Interesting Evidence Pointing To A Buy-Out
Aside from the fact that a buy-out works from a financial standpoint for both Agile and its acquirer, there are several additional factors that lead me to believe Agile is positioning itself for a buy-out:
- Their office building was listed for sale (see the listing here) and their lease runs out in November 2020. Agile's most recent Form 10K does mention that they are "currently seeking new facilities or considering expanding existing facilities." However, the timing of the lease expiration lines up perfectly with a buy-out. And, if they are truly on the verge of ramping up commercialization efforts, where is the urgency in finding a new space?
- No evident attempt to hire sales or marketing staff nearly 3 months after approval. Agile's LinkedIn page shows no current job postings, and searches on popular sites such as monster.com turn up nothing either - very odd for a company with an approved drug, gunning to scale their drug nationally while taking on several of the biggest players in pharma. Also, Agile currently operates a staff of only ~15 full-time employees (22 show on LinkedIn, but several are board members and interns)
- Management, specifically CEO and CFO, have vast experience in buy-outs/M&A. Their CFO, Dennis Reilly, who took the reins on August 5, 2019, was involved in three buy-outs in the last three companies he worked at, including one company which was sold to Johnson and Johnson. (See this Press Briefing for a brief run-down of his background)
- Plush cash position on the balance sheet. This point can be debated both ways, as a strong cash position is extremely important in a non-buyout situation as well, where Agile will burn significant cash as they commercialize Twirla. However, I think this is evidence of a buy-out because Agile's strong cash position puts them in a much stronger position at the negotiating table.

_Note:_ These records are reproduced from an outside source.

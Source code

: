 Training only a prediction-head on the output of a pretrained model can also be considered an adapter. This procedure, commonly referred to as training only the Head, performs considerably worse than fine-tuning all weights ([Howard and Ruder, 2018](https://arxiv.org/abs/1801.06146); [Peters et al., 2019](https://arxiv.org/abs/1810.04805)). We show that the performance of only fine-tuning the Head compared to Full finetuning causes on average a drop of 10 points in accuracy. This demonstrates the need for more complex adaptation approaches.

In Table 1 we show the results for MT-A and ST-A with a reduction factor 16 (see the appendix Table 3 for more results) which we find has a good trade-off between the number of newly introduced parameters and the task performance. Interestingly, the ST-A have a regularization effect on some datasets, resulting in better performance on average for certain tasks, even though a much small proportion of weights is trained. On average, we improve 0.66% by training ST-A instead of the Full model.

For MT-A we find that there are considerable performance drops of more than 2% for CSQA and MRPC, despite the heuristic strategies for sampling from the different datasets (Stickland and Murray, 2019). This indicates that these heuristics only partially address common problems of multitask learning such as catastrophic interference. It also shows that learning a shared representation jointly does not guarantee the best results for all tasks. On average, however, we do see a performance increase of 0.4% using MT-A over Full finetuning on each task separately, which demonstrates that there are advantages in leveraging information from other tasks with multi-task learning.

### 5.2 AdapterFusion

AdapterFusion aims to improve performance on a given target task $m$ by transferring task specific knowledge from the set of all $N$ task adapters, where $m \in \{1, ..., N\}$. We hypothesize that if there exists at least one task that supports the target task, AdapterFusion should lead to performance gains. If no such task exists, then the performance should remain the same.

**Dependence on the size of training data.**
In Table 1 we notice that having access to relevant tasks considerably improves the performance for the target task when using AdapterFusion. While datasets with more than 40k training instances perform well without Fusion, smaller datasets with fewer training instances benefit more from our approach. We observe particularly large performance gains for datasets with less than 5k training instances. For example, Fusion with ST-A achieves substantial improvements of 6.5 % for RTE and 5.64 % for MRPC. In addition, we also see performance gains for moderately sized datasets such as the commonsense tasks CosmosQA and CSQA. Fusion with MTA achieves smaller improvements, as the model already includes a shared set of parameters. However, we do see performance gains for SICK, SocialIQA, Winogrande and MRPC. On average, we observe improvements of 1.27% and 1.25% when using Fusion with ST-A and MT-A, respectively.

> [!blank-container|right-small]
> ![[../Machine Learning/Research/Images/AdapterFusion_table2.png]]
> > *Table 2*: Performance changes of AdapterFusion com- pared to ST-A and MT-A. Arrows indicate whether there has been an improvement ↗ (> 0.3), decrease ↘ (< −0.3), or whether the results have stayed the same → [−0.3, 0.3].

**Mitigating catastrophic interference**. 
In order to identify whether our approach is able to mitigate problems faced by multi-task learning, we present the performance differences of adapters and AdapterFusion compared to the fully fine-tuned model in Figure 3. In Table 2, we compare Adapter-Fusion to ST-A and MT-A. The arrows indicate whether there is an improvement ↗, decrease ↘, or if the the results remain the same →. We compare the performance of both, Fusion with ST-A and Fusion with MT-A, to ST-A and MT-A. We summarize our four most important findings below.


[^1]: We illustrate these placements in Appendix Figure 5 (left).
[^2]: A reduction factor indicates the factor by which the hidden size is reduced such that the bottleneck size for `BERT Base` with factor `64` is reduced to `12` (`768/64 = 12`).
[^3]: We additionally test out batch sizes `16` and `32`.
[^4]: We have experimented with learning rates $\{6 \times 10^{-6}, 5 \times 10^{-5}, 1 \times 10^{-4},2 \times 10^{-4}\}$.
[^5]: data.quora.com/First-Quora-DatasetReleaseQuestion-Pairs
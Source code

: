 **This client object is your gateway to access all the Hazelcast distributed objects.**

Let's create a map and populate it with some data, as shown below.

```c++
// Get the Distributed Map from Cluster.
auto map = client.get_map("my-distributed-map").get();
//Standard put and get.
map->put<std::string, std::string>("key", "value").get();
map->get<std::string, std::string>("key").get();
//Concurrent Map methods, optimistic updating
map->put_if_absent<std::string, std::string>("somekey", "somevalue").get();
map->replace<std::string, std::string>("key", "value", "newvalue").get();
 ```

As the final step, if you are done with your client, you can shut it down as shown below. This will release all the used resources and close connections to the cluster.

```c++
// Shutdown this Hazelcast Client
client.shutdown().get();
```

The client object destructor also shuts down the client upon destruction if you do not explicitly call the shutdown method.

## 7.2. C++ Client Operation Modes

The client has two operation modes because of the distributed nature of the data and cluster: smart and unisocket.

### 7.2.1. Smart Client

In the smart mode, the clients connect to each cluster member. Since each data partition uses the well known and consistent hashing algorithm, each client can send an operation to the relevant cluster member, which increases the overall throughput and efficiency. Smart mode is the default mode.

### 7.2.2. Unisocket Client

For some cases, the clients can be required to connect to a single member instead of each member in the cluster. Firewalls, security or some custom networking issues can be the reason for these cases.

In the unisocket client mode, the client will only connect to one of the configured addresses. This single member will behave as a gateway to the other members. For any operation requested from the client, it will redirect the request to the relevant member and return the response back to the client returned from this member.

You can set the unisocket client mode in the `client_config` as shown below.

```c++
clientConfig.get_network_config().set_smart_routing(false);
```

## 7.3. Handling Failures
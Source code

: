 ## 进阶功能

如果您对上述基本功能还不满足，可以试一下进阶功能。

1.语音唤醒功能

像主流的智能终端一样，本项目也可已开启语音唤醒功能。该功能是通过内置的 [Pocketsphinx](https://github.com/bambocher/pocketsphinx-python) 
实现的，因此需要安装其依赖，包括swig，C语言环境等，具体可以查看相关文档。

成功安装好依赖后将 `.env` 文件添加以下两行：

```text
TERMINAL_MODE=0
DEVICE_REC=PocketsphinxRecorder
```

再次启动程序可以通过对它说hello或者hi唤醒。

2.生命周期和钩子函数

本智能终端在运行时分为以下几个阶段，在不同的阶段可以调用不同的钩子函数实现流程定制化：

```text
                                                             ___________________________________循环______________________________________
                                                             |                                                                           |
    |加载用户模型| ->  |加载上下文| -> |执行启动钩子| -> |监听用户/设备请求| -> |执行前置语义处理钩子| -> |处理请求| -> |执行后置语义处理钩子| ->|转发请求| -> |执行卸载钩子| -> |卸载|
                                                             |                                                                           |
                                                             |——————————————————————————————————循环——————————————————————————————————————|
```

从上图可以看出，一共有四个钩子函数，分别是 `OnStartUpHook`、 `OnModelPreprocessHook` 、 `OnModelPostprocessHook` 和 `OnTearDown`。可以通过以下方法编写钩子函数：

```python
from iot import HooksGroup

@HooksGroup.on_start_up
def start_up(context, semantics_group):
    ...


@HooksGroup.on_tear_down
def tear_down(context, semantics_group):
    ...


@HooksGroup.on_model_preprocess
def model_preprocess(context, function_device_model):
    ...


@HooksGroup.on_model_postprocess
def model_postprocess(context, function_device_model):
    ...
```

The fact that Twirla is now an approved drug curtails the major source of risk associated with the stock in the past. Risks now primarily involve Twirla’s commercial viability, and the prospect of being rejected by doctors, clinicians, and patients as a viable contraceptive option. However, based on Twirla’s trial results and the general sentiment of doctors, I find this scenario highly unlikely.
Additionally, a buy-out is uncertain and may never occur, but investors have a strong margin of safety in that Twirla is already approved. The drug will generate sales whether or not Agile is bought out, and shares will eventually reflect the revenues created.
As for cash, Agile recently secured a $35 million loan facility from Perceptive Advisors and closed on a $45 million equity raise on February 25, 2020. Agile now has a flush balance sheet, taking the risk of additional dilution off the table, at least for the foreseeable future.
AGRX shares are substantially undervalued. Even if management does not pursue a buy-out, Twirla sales should achieve at least 5% market share. This leads to a price target of $6.36 per share, or 165% upside from today's share price.
The more likely scenario is a buy-out, as it is the best way to maximize shareholder value. By acquiring Agile, a large player, such as J&J, could quickly commercialize Twirla, benefit from synergies, scale Twirla domestically and globally, and leverage existing relationships with doctors and clinicians that would lead to substantially higher market share/peak sales for Twirla than Agile could achieve alone.
If a buy out were to occur, I could not see Agile being purchased for less than $888MM, or $10.18 per share. This represents 324% upside to today's price.